OBEY YOUR CONSCIENCE. -- Bob Bergdahl, in an email to his son.
Now, they want to make a movie about it.
That was the Hollywood news on Tuesday, as Kathryn Bigelow -- director of "The Hurt Locker" and "Zero Dark Thirty" -- announced plans to turn the Bowe Bergdahl story into a motion picture.
I know who they should get to play Bergdahl.
Each of us.
The background may change -- Afghanistan for Chattanooga -- yet like Bergdahl, we, too, must walk away at some point, abandoning our bases of beliefs -- oh, how we guard and defend them so closely -- for a wilderness where we possess neither dominion nor control, but only our conscience.
Those are frightening places, and usually, we only reach them through tragedy: we lose our job, or someone we love, or control over our lives, and suddenly, our collapsing world is no longer what we once thought, and what we once saw as true no longer is.
Yet it is here where we find real freedom, not the lesser freedoms -- We can smoke dope in Colorado! We can carry our guns in Georgia! -- we settle for in America. Here, in that place beyond right-wrong politics, we encounter the conscience of which Bergdahl's father emailed: the place within that is only loyal to truth, not party politics or memorized doctrine.
Here, we are free in ways never possible while imprisoned under the duress of trying to believe what others tell us.
"Obey thy heart," Emerson wrote.
Thy heart, not thy political party, not thy graying beliefs formed so long ago.

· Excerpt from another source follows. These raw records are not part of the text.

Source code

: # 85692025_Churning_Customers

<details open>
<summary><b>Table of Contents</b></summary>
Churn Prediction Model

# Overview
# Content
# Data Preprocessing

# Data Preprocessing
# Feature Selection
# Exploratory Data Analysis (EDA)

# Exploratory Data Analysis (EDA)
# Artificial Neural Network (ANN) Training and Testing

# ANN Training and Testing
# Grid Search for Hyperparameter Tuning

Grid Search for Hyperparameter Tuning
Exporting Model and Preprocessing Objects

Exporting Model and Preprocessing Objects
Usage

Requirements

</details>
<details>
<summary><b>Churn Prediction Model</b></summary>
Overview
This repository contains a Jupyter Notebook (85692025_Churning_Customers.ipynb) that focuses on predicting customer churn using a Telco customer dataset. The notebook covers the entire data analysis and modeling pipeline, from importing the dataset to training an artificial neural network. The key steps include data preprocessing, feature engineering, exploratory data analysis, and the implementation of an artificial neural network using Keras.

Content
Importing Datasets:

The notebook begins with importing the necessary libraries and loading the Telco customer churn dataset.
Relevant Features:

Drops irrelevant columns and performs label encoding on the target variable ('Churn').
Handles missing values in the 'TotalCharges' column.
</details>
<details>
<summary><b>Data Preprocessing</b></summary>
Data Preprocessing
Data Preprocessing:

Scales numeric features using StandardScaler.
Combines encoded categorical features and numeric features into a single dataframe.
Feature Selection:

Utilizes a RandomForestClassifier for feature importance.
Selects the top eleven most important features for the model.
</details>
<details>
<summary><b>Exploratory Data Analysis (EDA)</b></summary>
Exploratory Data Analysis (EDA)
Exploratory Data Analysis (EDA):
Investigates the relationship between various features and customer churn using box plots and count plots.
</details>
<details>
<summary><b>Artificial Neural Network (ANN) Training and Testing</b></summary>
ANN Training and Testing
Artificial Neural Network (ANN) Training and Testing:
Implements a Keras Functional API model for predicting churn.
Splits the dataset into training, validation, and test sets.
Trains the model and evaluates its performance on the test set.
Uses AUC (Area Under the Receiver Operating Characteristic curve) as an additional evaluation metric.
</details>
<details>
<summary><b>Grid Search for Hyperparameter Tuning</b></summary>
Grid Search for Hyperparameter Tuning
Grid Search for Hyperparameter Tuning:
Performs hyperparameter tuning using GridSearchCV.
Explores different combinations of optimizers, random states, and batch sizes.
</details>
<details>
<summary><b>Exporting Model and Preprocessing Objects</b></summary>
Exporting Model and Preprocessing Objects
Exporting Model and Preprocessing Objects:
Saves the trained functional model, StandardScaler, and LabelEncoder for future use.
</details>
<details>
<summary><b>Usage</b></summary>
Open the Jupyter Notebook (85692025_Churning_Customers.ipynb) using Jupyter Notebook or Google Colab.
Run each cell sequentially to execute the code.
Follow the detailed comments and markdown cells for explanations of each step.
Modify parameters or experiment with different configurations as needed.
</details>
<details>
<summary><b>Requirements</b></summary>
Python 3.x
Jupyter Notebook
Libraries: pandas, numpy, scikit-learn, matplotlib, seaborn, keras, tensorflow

That's what happened to Bowe Bergdahl. He joined the U.S. Army, hoping to encounter some transcendent experience, some adventure of initiation.
"Something bigger," the late Michael Hastings wrote in Rolling Stone.
The opposite came true. His perception of America was shattered by a war-horror reality that led him toward disillusionment and his own private revolution of independence.
"I am ashamed to even be an American," he wrote to his parents. "The horror of the self-righteous arrogance that they thrive in. It is all revolting."
He's been condemned by the conservative public for these words, which is terrible and immensely sad. Any returning son should be welcomed home just as any other would, unconditionally, regardless of war-time letters or philosophy.
"Let us eat and be merry for this my son was dead and is alive again," Jesus says in the prodigal son story.
Such rejoicing is not possible in America, for we have not developed the perspective of a mature country, one that is able to be both proud and ashamed of ourselves.
For no country is divine and whitewashed pure, and it is a dangerous patriotism that only allows American pride without American shame. Study a half-inch into American history and foreign policy, and you'll find ample evidence of both -- the Kurtzian horror as well as the Coolidge heroism.
Yet we make it difficult to do this, only casting America as the shining nation upon a hill and our military a blameless force of good. So we reframe Bergdahl's return into questions of desertion and whether he was worth the release of Taliban prisoners and why Bergdahl's dad spoke Arabic at a White House news conference.
"A Muslim victory call," announced Sean Hannity on Fox News.
How juvenile and ridiculous, how shameful. Bob Bergdahl learned Arabic for the same reason he grew a beard -- as a pathway to identify with his faraway son, with the wild hope that he could one day travel there to secure his Bowe's release. It is a Father's Day love, a wild grasp at some metaphysical connection between the weeping father and his imprisoned son.
And Hannity mocks it.
But this is what you do when your political ideology is war-like, and based on the binary illusion of victory-and-defeat. My country pure, yours not. My religion right, yours wrong. My politics holy, yours corrupt. It is an unending war, with all of us taken prisoner.
Somehow, Bowe Bergdahl traveled past that. Instead of watching a movie about it, we too should make the same desertion.